どんな基準や手続によって採用選考を行うかは、基本的には会社の自由です。(※募集の段階では、職安法上の規制があります)
誰をどのような条件で雇うかについて、「法律その他による特別の制限がない限り、原則として自由に決定することができる」旨の最高裁判例があります。
「法律その他による特別の制限」には、労基法、男女雇用機会均等法、労組法、障害者雇用促進法、労働施策総合推進法などがあります。
Q. 提出書類は、プライバシーに配慮しなければなりませんか?
採用の際に提出を求める様々な書類の情報は、従業員のプライバシーに配慮し、業務に必要な範囲でしか求められません。
一方で、従業員が、必要書類の提出を拒否した場合は懲戒事由になりえます。
また、虚偽記載の一つである経歴の詐称は、多くの就業規則において懲戒解雇事由とされています。
企業には、原則として、採用基準等に関する「採用の自由」が広く認められています。ただし、プライバシーの権利意識が強い現在でいくつかの法律によって一定の制約を受けています。
採用候補者の思想・信条調査などは違法ではありませんが、採用候補者のプライバシーへの配慮は求められます。

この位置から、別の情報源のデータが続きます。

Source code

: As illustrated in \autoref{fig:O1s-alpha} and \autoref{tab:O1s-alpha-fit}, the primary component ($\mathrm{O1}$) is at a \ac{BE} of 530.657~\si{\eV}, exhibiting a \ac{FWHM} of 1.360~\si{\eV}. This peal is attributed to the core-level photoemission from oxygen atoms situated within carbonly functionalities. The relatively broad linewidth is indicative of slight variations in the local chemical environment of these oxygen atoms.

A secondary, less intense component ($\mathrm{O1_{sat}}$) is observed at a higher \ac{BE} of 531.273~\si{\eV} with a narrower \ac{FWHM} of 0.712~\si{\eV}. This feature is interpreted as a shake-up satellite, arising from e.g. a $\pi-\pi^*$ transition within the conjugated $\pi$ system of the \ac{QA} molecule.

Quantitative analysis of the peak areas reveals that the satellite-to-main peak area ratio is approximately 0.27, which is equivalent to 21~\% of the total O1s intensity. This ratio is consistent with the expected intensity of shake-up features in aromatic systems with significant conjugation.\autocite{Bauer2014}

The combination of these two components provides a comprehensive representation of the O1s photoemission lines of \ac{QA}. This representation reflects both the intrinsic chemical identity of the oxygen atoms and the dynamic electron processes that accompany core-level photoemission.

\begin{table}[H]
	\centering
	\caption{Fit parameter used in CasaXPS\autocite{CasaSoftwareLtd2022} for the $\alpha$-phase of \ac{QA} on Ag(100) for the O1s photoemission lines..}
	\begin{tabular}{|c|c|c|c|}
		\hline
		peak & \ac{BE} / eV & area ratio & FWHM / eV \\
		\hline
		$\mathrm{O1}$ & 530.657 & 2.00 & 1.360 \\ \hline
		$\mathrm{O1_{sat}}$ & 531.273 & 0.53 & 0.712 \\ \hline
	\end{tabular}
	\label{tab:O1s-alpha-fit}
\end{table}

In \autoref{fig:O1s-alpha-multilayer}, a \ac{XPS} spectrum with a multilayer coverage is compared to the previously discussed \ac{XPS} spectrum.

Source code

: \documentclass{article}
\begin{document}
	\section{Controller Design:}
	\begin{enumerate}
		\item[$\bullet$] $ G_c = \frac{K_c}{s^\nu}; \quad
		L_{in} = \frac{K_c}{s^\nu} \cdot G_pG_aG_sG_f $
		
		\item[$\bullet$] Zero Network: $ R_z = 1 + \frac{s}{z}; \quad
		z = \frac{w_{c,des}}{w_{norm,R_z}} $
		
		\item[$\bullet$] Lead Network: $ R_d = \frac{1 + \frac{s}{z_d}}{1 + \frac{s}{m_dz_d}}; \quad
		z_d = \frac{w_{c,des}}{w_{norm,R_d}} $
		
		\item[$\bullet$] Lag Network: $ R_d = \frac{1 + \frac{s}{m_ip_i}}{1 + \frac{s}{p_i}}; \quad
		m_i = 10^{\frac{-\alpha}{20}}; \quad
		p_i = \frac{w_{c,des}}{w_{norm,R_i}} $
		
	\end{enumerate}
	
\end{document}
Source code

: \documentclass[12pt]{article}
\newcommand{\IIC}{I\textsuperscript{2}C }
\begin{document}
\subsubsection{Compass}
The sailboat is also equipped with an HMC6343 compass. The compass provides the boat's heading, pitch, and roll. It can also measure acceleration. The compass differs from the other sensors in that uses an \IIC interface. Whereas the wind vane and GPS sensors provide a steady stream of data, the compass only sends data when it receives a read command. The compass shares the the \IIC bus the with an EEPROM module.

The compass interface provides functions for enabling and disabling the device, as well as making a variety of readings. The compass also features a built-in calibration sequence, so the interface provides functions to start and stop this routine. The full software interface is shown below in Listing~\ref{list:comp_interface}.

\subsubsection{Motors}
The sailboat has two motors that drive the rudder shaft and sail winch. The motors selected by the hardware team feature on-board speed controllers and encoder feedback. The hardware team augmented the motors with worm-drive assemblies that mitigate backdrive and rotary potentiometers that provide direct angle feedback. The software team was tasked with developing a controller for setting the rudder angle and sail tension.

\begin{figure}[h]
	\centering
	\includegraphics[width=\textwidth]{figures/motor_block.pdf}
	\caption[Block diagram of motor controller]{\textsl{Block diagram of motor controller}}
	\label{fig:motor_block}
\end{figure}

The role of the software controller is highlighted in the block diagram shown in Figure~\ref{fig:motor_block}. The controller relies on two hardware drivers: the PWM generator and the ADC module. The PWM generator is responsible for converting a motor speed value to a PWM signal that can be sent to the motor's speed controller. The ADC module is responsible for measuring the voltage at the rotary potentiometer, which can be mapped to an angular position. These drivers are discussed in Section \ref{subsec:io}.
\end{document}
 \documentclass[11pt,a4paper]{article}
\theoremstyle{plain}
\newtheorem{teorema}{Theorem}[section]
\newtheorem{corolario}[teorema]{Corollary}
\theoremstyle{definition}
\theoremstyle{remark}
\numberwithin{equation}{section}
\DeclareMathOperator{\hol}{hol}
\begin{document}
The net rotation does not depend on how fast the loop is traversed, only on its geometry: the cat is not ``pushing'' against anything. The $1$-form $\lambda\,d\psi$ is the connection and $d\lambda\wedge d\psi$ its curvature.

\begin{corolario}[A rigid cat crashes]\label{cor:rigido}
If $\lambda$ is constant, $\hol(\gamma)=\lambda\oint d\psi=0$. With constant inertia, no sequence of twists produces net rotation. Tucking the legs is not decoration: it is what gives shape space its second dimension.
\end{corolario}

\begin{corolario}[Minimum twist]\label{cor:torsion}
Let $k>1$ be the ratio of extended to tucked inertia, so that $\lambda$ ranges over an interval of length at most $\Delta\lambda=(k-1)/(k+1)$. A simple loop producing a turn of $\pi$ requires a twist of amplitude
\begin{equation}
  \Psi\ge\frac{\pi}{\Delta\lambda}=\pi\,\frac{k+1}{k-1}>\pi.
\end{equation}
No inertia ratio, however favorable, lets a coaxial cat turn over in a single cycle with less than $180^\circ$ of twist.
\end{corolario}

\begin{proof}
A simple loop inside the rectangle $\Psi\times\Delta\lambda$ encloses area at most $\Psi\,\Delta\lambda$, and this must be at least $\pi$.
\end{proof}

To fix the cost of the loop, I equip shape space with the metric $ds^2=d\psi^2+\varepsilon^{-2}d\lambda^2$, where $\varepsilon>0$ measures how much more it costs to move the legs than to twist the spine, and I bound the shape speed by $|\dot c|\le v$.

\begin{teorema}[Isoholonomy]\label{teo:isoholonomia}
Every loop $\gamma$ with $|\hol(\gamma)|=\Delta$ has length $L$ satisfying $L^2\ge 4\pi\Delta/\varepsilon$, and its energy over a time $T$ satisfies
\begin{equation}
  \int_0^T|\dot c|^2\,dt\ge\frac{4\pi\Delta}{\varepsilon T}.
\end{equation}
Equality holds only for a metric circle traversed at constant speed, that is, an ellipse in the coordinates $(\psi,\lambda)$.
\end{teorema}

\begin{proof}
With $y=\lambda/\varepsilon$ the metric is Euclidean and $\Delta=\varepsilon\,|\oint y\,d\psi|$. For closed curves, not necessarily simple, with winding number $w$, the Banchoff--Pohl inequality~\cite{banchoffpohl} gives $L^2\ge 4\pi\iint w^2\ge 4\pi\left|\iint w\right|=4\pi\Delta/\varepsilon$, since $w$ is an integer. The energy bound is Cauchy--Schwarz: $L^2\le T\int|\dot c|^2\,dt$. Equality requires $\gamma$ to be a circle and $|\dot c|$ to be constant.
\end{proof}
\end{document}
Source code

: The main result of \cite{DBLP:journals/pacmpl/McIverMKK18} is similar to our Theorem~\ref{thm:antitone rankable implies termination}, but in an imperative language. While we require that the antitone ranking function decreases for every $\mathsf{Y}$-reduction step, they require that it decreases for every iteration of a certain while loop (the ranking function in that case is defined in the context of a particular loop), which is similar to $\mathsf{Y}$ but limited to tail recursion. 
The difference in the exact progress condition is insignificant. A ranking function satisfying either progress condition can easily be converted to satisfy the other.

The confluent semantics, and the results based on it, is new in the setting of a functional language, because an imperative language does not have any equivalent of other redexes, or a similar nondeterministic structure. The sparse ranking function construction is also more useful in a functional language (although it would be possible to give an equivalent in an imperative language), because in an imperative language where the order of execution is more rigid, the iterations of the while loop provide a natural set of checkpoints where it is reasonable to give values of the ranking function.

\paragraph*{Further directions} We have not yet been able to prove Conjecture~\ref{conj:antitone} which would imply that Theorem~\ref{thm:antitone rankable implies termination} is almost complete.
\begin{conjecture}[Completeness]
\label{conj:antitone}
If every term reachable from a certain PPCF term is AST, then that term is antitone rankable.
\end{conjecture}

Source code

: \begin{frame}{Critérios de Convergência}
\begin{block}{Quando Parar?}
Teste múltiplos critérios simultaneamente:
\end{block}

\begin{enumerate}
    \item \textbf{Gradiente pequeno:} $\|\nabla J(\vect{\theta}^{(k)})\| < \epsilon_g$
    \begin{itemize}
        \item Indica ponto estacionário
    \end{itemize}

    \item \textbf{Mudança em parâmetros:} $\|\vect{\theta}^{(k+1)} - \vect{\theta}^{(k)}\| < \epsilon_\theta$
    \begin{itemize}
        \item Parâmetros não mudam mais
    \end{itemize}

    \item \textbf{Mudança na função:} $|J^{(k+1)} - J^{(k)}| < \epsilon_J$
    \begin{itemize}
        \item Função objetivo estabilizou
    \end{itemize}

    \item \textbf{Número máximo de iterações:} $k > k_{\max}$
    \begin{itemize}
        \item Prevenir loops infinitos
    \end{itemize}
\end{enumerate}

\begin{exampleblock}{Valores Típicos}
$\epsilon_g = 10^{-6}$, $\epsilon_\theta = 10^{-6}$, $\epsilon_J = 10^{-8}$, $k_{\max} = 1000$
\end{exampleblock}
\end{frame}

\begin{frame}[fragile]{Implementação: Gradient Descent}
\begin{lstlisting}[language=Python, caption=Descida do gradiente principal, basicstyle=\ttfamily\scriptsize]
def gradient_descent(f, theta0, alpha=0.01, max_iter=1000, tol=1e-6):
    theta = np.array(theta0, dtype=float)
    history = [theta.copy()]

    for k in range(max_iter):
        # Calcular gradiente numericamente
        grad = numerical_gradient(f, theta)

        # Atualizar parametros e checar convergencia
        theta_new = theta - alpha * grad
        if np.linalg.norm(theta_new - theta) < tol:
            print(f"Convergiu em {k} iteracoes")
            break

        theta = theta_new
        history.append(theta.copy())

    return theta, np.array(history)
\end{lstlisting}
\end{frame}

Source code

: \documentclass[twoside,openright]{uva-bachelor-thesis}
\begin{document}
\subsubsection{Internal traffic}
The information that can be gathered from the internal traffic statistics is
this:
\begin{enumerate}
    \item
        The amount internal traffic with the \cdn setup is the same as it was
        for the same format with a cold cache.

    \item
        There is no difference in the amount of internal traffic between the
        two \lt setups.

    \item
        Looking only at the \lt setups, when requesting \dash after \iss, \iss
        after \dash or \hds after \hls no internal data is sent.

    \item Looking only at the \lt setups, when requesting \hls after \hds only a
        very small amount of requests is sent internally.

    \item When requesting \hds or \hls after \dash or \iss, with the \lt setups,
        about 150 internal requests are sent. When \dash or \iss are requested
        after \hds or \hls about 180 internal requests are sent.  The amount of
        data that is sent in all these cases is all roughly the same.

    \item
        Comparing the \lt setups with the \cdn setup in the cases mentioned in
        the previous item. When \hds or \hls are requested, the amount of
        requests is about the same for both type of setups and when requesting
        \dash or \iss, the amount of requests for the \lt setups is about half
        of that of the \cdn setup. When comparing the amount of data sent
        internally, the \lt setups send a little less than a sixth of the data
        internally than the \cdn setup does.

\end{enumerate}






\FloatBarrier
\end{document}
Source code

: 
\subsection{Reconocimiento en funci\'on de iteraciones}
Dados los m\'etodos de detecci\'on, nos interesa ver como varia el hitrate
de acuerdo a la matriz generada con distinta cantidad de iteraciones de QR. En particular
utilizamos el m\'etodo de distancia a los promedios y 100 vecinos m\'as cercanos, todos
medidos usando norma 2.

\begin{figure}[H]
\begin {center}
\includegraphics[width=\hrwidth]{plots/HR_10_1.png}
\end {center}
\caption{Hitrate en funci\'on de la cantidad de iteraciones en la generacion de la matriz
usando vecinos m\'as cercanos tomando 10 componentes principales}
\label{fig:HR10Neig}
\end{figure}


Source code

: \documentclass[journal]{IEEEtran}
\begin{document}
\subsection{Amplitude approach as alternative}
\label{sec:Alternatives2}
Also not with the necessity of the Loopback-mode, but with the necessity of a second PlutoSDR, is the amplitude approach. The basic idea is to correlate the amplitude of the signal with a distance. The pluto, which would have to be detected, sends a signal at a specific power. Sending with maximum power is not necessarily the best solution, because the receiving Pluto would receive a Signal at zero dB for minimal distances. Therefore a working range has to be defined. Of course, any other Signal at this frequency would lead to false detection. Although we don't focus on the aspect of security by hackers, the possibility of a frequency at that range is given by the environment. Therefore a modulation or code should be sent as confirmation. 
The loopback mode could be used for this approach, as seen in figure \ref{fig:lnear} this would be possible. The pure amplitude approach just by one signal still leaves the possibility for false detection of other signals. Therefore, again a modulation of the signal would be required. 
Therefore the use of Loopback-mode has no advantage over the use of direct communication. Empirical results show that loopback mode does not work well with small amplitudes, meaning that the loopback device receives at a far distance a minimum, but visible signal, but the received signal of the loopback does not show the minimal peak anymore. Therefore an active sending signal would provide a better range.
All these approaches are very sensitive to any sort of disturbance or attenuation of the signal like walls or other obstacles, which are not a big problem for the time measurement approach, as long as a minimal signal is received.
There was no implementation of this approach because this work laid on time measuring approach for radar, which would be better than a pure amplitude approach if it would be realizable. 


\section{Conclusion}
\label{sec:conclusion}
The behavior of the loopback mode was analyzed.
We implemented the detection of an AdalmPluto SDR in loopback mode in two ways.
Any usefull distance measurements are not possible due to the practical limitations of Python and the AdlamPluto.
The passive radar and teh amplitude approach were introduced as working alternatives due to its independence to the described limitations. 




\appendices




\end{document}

また、採用前の健康診断も一般的ですが、HIV検査やB型肝炎検査は、その必要性があり、かつ、本人の承諾がなければ違法になります。
Q. 試用期間に従業員を解雇することもできますか?
通常、採用日以降の数か月間は試用期間とされており、この期間も労働契約は成立しています。
ただ、試用期間中に従業員として不適格と判断されれば、解約権を行使できるものとされています。
もっとも、本採用拒否(留保解約権の行使)は全く自由に行うことができるわけではなく、客観的に相当と認められる場合でなければできないとされています。
Q. 労働条件は書面で明示しなければなりませんか?
労基法15条では、「労働契約の締結の際に」従業員に労働条件を明示する義務を課しています(判例上この義務は、内定段階で課されます)。
条件の明示は口頭でも構いませんが、一定の事項については書面の交付が必要です。
賃金などの重要な労働条件について曖昧な説明しかしないままに従業員を採用すると、後々トラブルが起きるおそれがあり、場合によっては労基法15条違反になります。